By Jonathan Underhill
New Zealand government bonds may struggle to extend their rally this year after the nation’s remoteness from Europe’s debt woes helped drive yields to record lows in 2011.
The yield on 10-year government bonds was recently at 3.84 percent. It reached an all-time low of 3.76 percent last month, rounding out a year in which the benchmark bond shed about 2 percentage points.
“It’s very hard to see bonds making big gains in 2012,” said Mark Brown, director, fixed income portfolio management at Harbour Asset Management.”With yields already very low, it’s mathematically very hard to generate strong returns.”
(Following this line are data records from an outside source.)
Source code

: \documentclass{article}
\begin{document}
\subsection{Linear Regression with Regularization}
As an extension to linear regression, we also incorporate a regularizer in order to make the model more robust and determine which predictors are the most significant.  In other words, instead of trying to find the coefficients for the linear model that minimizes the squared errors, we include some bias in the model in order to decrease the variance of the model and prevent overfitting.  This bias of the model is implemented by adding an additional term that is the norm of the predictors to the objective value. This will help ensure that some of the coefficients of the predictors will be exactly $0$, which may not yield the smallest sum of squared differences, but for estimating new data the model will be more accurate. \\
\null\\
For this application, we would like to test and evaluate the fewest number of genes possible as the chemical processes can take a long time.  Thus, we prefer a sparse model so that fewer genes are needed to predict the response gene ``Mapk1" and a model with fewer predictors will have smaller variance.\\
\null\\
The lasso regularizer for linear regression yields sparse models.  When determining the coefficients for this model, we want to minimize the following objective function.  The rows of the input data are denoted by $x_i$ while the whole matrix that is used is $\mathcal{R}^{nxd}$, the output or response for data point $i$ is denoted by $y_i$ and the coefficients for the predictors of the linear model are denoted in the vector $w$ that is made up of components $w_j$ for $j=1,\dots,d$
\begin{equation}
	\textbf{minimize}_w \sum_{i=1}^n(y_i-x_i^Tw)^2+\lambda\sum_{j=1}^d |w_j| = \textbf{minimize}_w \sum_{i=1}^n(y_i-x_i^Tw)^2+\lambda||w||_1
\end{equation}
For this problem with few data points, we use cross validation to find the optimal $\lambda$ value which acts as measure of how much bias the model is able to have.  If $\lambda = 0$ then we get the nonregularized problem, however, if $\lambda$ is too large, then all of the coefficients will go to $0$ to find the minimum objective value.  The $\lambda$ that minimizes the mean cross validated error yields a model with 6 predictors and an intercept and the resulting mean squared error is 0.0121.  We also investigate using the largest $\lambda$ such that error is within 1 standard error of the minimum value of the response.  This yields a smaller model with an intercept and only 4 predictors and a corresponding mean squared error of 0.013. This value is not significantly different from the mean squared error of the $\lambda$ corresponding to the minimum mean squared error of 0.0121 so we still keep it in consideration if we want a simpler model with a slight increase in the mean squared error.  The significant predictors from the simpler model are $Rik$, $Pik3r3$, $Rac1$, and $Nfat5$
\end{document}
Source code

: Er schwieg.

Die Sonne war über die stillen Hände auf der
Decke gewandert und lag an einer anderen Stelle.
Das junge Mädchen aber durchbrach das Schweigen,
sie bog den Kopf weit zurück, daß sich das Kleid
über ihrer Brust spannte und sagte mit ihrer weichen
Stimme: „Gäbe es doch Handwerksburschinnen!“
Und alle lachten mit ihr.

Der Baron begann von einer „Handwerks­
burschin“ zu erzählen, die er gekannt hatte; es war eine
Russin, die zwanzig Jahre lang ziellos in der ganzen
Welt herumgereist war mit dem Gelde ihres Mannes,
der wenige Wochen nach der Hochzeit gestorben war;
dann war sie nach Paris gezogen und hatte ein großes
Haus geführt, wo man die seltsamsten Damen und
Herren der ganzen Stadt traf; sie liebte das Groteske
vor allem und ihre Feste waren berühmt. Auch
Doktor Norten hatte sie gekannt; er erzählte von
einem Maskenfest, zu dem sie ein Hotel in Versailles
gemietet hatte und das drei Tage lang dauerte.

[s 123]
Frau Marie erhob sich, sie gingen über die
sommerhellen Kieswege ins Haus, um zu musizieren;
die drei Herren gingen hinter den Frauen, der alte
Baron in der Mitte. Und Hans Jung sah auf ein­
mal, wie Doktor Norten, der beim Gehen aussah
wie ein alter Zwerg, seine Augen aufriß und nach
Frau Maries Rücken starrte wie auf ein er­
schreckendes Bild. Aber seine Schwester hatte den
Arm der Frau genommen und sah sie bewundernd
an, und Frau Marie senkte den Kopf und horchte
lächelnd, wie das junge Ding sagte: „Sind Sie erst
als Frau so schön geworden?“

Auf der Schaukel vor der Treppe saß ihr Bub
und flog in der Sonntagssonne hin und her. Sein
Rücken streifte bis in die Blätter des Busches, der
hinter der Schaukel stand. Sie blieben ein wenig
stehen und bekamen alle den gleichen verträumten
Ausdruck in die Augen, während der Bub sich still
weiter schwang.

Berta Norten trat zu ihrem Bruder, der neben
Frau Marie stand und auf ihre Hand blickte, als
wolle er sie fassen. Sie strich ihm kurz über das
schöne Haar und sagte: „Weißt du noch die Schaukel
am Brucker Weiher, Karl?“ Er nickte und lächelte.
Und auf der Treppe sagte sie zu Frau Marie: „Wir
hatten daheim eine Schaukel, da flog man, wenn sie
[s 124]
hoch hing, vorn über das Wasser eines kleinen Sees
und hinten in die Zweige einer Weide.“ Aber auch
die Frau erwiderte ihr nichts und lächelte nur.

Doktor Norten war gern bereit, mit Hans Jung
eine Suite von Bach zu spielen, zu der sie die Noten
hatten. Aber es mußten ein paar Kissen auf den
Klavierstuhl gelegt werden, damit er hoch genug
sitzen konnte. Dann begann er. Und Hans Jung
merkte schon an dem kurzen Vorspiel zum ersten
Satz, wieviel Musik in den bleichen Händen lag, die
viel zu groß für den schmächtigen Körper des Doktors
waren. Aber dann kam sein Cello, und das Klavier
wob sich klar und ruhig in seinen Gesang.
New Zealand has no government bonds coming due this year. By contrast, the Group of Seven largest nations plus Brazil, Russia, India and China will be looking to refinance US$7.6 trillion bonds in 2012, up from $7.4 trillion a year ago, according to Bloomberg data.
Borrowing costs are likely to rise in the face of actual and threatened credit rating downgrades in the US and Europe. Still, many central banks will be keeping interest rates low for the foreseeable future.
“Global monetary policy is going to stay easy,” Brown said. Low central bank rates will have the effect of “anchoring yield curves” and reducing the scope for a large rise in long-term bond yields.
US 10-year Treasuries bottomed out at a yield of 1.67 percent in late September and were recently at about 1.9 percent, having declined almost 190 basis points in 2011.
America’s government bonds have benefitted from their ‘safe haven’ appeal, with the greenback still regarded as the world’s reserve currency.
That’s trumped concerns about economic challenges within the US, including ballooning fiscal deficits, low growth, high unemployment and growing government debt, Brown says.
In 2012 “we will continue to see weak global growth, stress in Europe and the geopolitical pressures in the Middle East and Europe continuing,” he said. “That may mean that bond yields stay low in places like the US, despite the supply of bonds coming to market.”
Even in Italy, where government bonds have sold at yields around 7 percent, a level seen as unsustainable by some investors, there is scope for yields to decline, even in the face of more supply, if Europe makes progress containing its debt crisis, he said.
In New Zealand, the overnight index swap curve, which shows bets traders are making on central bank interest rate moves over the coming 12 months, is sitting near zero. Some investors say there’s potential for the Reserve Bank to start hiking the official cash rate from a record low 2.5 percent in the second half.
New Zealand 10-year bonds are yielding about 190 basis points more than comparable US Treasuries, helped by demand for higher yields, especially from sovereign investors in Asia.
“The balance of risks lies with New Zealand government bonds underperforming the US,” Brown said.
(BusinessDesk)
2 Comments
Ponzi Bonds have solved the Euro crisis, and potentially any other banking/sovereign/Central Bank crisis. Much to my dissapointment, just when I thought it was game over, out comes the latest patch/expansion etc. Same game baisically, just the next level. This is very bad for money, debasing the quality of base money, invoking Greshams Law, opens the door for more qualitative easing. Greek bonds are going to be the biggest winner, as the yield crashes.
Who would buy govt bonds, knowing they are going to lose money? Yeilds at 3.7% - inflation - tax - fees. The fact that you are guaranteed to lose money makes these the most risky bets in town IMO.
Ah, no skudiv. RBNZ can print NZD if it needs to so NZGBs are free from outright default risk (inflation is another issue).
Govt has around 12bil of bonds to sell this year. If it raises the cash through issuing 10-year bonds at 3.7%, rather than 6% which is the long term average, it should "save" around $275 million.